__What you have to do__
Copy the data exactly as it appears, and do not include any pictures.

-------------------------

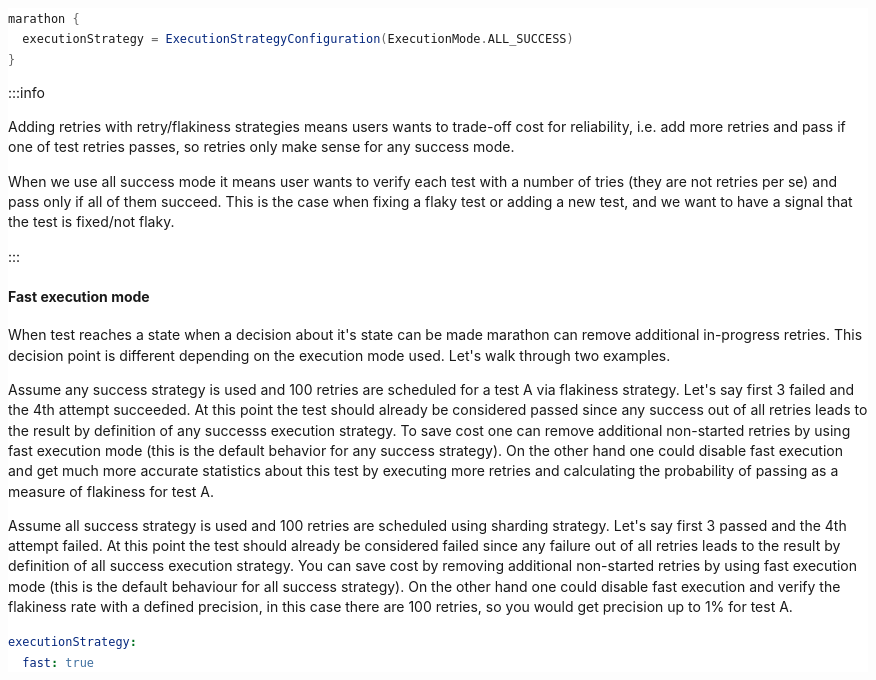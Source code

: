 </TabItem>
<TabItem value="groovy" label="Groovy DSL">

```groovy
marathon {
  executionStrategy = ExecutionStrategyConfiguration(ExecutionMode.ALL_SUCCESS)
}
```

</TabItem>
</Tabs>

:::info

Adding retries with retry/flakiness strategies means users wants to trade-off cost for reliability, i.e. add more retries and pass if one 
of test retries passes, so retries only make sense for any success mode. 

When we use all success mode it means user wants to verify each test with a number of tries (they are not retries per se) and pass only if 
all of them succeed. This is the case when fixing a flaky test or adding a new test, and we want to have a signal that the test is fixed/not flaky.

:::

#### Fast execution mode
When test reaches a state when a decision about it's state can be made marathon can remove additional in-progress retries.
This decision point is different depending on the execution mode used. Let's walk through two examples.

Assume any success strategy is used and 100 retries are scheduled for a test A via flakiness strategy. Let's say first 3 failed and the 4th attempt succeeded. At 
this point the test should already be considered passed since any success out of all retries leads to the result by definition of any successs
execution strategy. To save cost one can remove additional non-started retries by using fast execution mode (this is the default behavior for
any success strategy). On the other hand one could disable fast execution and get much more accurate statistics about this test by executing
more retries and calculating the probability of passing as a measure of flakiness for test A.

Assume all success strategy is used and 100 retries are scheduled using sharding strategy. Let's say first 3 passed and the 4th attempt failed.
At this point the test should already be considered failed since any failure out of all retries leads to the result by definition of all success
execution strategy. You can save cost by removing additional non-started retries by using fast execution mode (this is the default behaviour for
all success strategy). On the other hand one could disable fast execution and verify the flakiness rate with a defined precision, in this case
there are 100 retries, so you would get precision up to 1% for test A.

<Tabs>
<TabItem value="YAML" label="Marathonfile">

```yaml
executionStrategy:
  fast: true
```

-------------------------

__Completed exercise__
Source code

: </TabItem>
<TabItem value="groovy" label="Groovy DSL">

```groovy
marathon {
  executionStrategy = ExecutionStrategyConfiguration(ExecutionMode.ALL_SUCCESS)
}
```

</TabItem>
</Tabs>

:::info

Adding retries with retry/flakiness strategies means users wants to trade-off cost for reliability, i.e. add more retries and pass if one 
of test retries passes, so retries only make sense for any success mode. 

When we use all success mode it means user wants to verify each test with a number of tries (they are not retries per se) and pass only if 
all of them succeed. This is the case when fixing a flaky test or adding a new test, and we want to have a signal that the test is fixed/not flaky.

:::

#### Fast execution mode
When test reaches a state when a decision about it's state can be made marathon can remove additional in-progress retries.
This decision point is different depending on the execution mode used. Let's walk through two examples.

Assume any success strategy is used and 100 retries are scheduled for a test A via flakiness strategy. Let's say first 3 failed and the 4th attempt succeeded. At 
this point the test should already be considered passed since any success out of all retries leads to the result by definition of any successs
execution strategy. To save cost one can remove additional non-started retries by using fast execution mode (this is the default behavior for
any success strategy). On the other hand one could disable fast execution and get much more accurate statistics about this test by executing
more retries and calculating the probability of passing as a measure of flakiness for test A.

Assume all success strategy is used and 100 retries are scheduled using sharding strategy. Let's say first 3 passed and the 4th attempt failed.
At this point the test should already be considered failed since any failure out of all retries leads to the result by definition of all success
execution strategy. You can save cost by removing additional non-started retries by using fast execution mode (this is the default behaviour for
all success strategy). On the other hand one could disable fast execution and verify the flakiness rate with a defined precision, in this case
there are 100 retries, so you would get precision up to 1% for test A.

<Tabs>
<TabItem value="YAML" label="Marathonfile">

```yaml
executionStrategy:
  fast: true
```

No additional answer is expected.